Data items
•••

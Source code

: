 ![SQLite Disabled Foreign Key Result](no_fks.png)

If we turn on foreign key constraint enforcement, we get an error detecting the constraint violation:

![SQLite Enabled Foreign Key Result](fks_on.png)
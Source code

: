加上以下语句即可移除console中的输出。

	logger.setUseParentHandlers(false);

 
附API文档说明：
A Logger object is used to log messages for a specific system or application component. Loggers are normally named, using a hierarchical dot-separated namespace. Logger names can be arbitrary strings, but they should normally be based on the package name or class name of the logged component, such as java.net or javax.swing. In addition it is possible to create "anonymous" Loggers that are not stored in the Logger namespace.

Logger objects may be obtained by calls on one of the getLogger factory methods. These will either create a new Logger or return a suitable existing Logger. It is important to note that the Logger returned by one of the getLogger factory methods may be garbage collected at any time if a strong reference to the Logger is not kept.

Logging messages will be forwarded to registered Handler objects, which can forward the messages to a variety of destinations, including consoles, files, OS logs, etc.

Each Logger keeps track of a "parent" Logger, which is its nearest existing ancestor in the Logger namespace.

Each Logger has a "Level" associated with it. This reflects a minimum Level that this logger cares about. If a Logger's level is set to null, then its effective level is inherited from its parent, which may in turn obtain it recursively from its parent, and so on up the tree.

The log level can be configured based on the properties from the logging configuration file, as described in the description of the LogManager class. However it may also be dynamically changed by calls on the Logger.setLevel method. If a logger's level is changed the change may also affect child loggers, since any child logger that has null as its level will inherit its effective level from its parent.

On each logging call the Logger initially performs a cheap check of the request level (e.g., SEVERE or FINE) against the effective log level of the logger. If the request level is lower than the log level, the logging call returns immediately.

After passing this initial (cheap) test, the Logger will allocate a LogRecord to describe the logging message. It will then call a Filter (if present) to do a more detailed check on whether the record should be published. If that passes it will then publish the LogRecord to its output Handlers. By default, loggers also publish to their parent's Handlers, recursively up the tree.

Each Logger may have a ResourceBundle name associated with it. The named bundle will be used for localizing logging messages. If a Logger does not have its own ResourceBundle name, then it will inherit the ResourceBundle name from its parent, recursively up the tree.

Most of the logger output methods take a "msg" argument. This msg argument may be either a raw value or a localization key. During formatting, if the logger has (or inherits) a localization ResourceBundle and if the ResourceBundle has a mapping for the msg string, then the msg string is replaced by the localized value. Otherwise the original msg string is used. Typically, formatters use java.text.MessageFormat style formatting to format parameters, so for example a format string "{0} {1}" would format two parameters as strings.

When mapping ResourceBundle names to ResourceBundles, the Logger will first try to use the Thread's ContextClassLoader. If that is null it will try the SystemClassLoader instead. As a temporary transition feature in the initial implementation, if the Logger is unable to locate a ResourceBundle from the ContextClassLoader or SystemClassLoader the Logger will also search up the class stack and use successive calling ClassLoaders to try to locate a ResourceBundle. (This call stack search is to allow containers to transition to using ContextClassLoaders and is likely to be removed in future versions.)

•••

> **Task description**: Copy the data above. Keep each line exact.

> **Exercise output**:
Source code

: ![SQLite Disabled Foreign Key Result](no_fks.png)

If we turn on foreign key constraint enforcement, we get an error detecting the constraint violation:

![SQLite Enabled Foreign Key Result](fks_on.png)
Source code

:加上以下语句即可移除console中的输出。

	logger.setUseParentHandlers(false);

 
附API文档说明：
A Logger object is used to log messages for a specific system or application component. Loggers are normally named, using a hierarchical dot-separated namespace. Logger names can be arbitrary strings, but they should normally be based on the package name or class name of the logged component, such as java.net or javax.swing. In addition it is possible to create "anonymous" Loggers that are not stored in the Logger namespace.

Logger objects may be obtained by calls on one of the getLogger factory methods. These will either create a new Logger or return a suitable existing Logger. It is important to note that the Logger returned by one of the getLogger factory methods may be garbage collected at any time if a strong reference to the Logger is not kept.

Logging messages will be forwarded to registered Handler objects, which can forward the messages to a variety of destinations, including consoles, files, OS logs, etc.

Each Logger keeps track of a "parent" Logger, which is its nearest existing ancestor in the Logger namespace.

Each Logger has a "Level" associated with it. This reflects a minimum Level that this logger cares about. If a Logger's level is set to null, then its effective level is inherited from its parent, which may in turn obtain it recursively from its parent, and so on up the tree.

The log level can be configured based on the properties from the logging configuration file, as described in the description of the LogManager class. However it may also be dynamically changed by calls on the Logger.setLevel method. If a logger's level is changed the change may also affect child loggers, since any child logger that has null as its level will inherit its effective level from its parent.

On each logging call the Logger initially performs a cheap check of the request level (e.g., SEVERE or FINE) against the effective log level of the logger. If the request level is lower than the log level, the logging call returns immediately.

After passing this initial (cheap) test, the Logger will allocate a LogRecord to describe the logging message. It will then call a Filter (if present) to do a more detailed check on whether the record should be published. If that passes it will then publish the LogRecord to its output Handlers. By default, loggers also publish to their parent's Handlers, recursively up the tree.

Each Logger may have a ResourceBundle name associated with it. The named bundle will be used for localizing logging messages. If a Logger does not have its own ResourceBundle name, then it will inherit the ResourceBundle name from its parent, recursively up the tree.

Most of the logger output methods take a "msg" argument. This msg argument may be either a raw value or a localization key. During formatting, if the logger has (or inherits) a localization ResourceBundle and if the ResourceBundle has a mapping for the msg string, then the msg string is replaced by the localized value. Otherwise the original msg string is used. Typically, formatters use java.text.MessageFormat style formatting to format parameters, so for example a format string "{0} {1}" would format two parameters as strings.

When mapping ResourceBundle names to ResourceBundles, the Logger will first try to use the Thread's ContextClassLoader. If that is null it will try the SystemClassLoader instead. As a temporary transition feature in the initial implementation, if the Logger is unable to locate a ResourceBundle from the ContextClassLoader or SystemClassLoader the Logger will also search up the class stack and use successive calling ClassLoaders to try to locate a ResourceBundle. (This call stack search is to allow containers to transition to using ContextClassLoaders and is likely to be removed in future versions.)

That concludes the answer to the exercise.